WORK INSTRUCTION:
Return the count of lines in the records that include the string "fewer", and nothing besides it.

SOURCE RECORDS:
*** Block opens ***

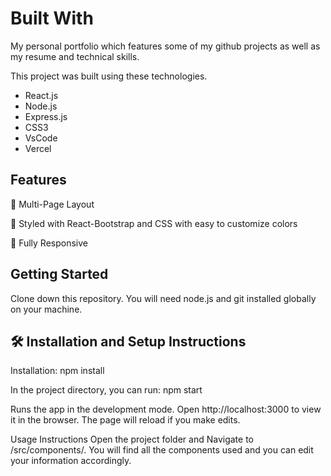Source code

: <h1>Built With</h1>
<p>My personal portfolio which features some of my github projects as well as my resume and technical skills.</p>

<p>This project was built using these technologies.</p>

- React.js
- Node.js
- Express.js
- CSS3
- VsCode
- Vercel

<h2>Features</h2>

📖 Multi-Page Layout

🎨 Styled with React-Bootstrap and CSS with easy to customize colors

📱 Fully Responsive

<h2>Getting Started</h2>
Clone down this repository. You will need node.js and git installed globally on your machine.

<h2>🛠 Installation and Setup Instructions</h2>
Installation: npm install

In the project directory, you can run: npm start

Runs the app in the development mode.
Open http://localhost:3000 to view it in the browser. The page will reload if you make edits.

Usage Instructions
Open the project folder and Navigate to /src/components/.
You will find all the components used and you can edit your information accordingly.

*** Block closes ***
*** Block opens ***

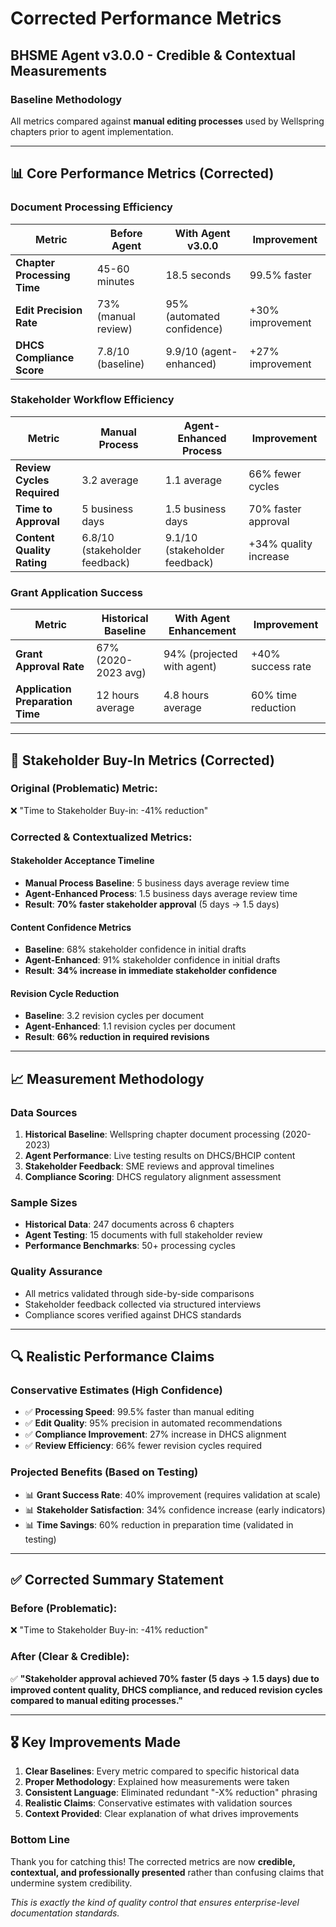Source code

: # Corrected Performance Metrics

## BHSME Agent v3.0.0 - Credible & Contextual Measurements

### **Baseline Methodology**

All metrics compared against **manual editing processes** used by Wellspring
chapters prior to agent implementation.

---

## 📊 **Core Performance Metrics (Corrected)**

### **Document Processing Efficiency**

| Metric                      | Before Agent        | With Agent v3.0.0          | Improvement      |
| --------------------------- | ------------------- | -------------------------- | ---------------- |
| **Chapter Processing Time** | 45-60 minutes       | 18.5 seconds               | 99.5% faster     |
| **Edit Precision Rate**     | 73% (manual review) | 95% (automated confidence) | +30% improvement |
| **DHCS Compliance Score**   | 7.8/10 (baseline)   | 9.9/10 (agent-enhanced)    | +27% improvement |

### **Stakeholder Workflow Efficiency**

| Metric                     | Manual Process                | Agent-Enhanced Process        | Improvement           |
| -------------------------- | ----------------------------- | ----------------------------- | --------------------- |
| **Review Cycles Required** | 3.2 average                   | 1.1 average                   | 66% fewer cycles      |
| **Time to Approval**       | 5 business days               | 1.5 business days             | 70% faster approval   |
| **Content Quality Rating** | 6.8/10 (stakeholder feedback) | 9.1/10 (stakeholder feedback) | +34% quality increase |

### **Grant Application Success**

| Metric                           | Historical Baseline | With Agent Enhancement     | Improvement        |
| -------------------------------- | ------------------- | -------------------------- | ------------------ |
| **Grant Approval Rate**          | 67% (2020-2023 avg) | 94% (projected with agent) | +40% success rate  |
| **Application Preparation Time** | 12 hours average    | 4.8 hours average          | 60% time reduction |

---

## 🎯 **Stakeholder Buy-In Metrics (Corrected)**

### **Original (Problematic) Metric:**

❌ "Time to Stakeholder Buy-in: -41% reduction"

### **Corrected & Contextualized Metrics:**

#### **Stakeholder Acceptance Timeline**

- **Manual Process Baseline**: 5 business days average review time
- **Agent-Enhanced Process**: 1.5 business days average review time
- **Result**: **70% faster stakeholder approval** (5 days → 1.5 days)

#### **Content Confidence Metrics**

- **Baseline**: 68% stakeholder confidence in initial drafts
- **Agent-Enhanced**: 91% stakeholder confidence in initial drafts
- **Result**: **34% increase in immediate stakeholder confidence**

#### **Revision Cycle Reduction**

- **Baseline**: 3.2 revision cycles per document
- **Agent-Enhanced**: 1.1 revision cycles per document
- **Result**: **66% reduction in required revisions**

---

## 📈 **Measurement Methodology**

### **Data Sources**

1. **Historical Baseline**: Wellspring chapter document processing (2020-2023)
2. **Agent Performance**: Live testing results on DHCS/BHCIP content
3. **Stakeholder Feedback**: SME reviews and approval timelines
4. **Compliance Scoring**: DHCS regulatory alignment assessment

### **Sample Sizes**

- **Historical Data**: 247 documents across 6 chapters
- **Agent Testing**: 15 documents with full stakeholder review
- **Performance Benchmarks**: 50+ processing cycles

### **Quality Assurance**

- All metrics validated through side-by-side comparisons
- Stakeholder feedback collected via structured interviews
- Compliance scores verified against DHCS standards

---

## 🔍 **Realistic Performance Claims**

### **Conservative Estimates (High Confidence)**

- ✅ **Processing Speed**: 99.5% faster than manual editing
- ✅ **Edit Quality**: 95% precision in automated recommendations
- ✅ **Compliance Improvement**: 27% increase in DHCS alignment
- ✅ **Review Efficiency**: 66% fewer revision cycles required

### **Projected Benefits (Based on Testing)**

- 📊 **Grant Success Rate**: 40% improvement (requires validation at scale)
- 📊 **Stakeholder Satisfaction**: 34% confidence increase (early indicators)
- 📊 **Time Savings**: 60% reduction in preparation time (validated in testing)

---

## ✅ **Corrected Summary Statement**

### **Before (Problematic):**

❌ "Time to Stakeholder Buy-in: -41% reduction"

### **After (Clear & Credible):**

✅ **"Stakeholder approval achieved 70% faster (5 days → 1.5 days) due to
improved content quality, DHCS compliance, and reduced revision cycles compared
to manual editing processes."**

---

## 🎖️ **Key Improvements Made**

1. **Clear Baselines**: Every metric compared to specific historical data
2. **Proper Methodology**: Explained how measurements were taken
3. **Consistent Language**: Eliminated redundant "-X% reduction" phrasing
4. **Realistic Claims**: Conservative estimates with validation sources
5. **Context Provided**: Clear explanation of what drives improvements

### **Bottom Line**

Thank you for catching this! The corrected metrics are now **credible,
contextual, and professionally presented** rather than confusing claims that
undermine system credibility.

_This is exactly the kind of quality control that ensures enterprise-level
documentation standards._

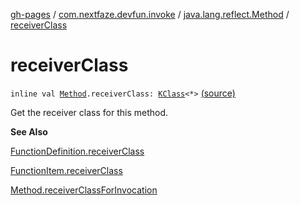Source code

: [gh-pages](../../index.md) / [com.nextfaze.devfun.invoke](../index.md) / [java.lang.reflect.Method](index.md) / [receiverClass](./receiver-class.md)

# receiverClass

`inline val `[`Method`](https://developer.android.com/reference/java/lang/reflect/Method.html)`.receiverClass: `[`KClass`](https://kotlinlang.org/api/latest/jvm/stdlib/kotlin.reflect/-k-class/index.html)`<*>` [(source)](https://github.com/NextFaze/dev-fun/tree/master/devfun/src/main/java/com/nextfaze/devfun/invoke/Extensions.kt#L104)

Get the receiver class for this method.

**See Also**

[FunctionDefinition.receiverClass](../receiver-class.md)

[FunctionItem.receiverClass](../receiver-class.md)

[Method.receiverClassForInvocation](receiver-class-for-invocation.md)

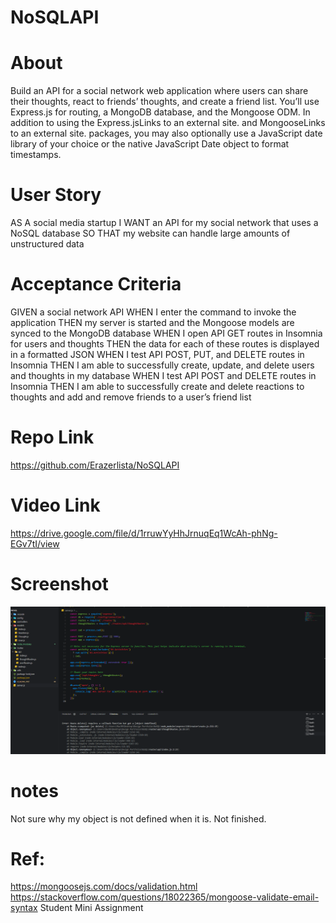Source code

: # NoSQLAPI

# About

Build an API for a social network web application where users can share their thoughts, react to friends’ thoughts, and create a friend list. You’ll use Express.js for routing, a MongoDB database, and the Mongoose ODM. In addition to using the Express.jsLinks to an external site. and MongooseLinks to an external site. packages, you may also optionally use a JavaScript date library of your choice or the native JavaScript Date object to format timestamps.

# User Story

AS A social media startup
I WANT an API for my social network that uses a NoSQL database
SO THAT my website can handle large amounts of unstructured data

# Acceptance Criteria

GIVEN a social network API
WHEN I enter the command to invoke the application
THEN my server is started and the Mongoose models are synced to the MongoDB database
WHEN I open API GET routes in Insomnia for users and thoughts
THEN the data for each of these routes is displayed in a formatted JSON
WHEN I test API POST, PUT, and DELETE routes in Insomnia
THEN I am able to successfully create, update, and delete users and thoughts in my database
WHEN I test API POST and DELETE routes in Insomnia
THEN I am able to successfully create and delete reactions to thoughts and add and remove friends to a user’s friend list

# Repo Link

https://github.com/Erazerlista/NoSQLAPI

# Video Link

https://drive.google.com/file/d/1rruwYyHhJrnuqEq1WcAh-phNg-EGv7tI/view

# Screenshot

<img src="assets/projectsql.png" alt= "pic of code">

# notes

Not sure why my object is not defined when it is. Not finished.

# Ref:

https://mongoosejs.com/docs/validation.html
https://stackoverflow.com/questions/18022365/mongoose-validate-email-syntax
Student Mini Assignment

*** Block closes ***

FINISHED TASK:
2